German forces occupied Minsk, capital of the Belorussian Soviet Socialist Republic (SSR) in the Soviet Union, shortly after the German invasion of the Soviet Union in June 1941. During the German occupation, the western portion of the Belorussian SSR became General Commissariat White Russia (Generalkommissariat Weissruthenian), part of the Reich Commissariat Ostland (Reichskommissariat Ostland), with Minsk as its capital.


German soldiers parade three young people through Minsk before their execution. The placard reads: “We are partisans who shot at Germans soldiers.” Minsk, Soviet Union, October 26, 1941.
— US Holocaust Memorial Museum

In late July 1941, the Germans established a ghetto in the northwestern part of Minsk. About 80,000 people, including Jews from nearby towns, were crowded into the Minsk ghetto.

Between November 1941 and October 1942, the German government deported nearly 24,000 Jews from Germany, Austria, and the Protectorate of Bohemia and Moravia to Minsk. SS and police authorities shot or gassed-in special gas vans-most of them upon arrival in Maly Trostinets, a small village about eight miles to the east. The German occupation authorities housed the others in a separate section of the ghetto in Minsk, segregated from local Belorussian Jews.

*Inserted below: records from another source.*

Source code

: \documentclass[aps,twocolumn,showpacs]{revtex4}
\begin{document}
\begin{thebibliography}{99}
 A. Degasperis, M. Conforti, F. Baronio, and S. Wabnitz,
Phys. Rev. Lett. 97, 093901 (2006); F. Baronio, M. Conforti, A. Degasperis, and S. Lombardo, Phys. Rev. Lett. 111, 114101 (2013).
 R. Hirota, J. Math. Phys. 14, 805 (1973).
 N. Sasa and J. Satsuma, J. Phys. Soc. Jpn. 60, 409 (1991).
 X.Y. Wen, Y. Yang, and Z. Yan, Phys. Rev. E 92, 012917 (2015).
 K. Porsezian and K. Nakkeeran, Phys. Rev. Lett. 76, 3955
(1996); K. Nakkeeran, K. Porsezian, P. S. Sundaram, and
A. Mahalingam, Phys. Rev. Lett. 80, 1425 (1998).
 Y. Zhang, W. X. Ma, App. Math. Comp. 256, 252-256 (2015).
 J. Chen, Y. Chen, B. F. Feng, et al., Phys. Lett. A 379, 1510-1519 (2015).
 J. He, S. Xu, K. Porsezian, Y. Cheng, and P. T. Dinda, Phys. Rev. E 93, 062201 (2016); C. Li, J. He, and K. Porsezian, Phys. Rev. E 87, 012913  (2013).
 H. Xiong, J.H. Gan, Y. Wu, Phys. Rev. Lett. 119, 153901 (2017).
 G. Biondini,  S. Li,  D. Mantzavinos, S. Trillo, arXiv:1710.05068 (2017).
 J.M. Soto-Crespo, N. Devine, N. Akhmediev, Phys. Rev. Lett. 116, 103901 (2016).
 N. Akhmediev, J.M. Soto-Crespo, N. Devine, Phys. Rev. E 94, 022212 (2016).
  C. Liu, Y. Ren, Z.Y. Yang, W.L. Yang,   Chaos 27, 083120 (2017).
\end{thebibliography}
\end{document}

Little contact was permitted between residents of the two ghettos.

The German authorities forced Jews to work on labor projects in factories inside the two ghettos, as well as outside the ghettos, especially in the Shiroka Street labor camp and the opera house (where the occupation authorities supervised the sorting and storage of confiscated Jewish private property).

RESISTANCE IN MINSK

In August 1941, Jews established an anti-German underground in the Minsk ghetto. Members organized escapes from the ghetto and formed partisan units in the forests to the southeast and northwest of Minsk. Jews from Minsk established seven different partisan units. In all, about 10,000 Jews fled to the forests; most of them were killed by German forces during the war.

Beginning in August 1941, German authorities repeatedly conducted mass killing operations against the residents of the Minsk ghetto. In the fall of 1943, the Germans destroyed the Minsk ghetto. The SS deported some Jews to the Sobibor killing center, and killed about 4,000 remaining Jews at Maly Trostinets.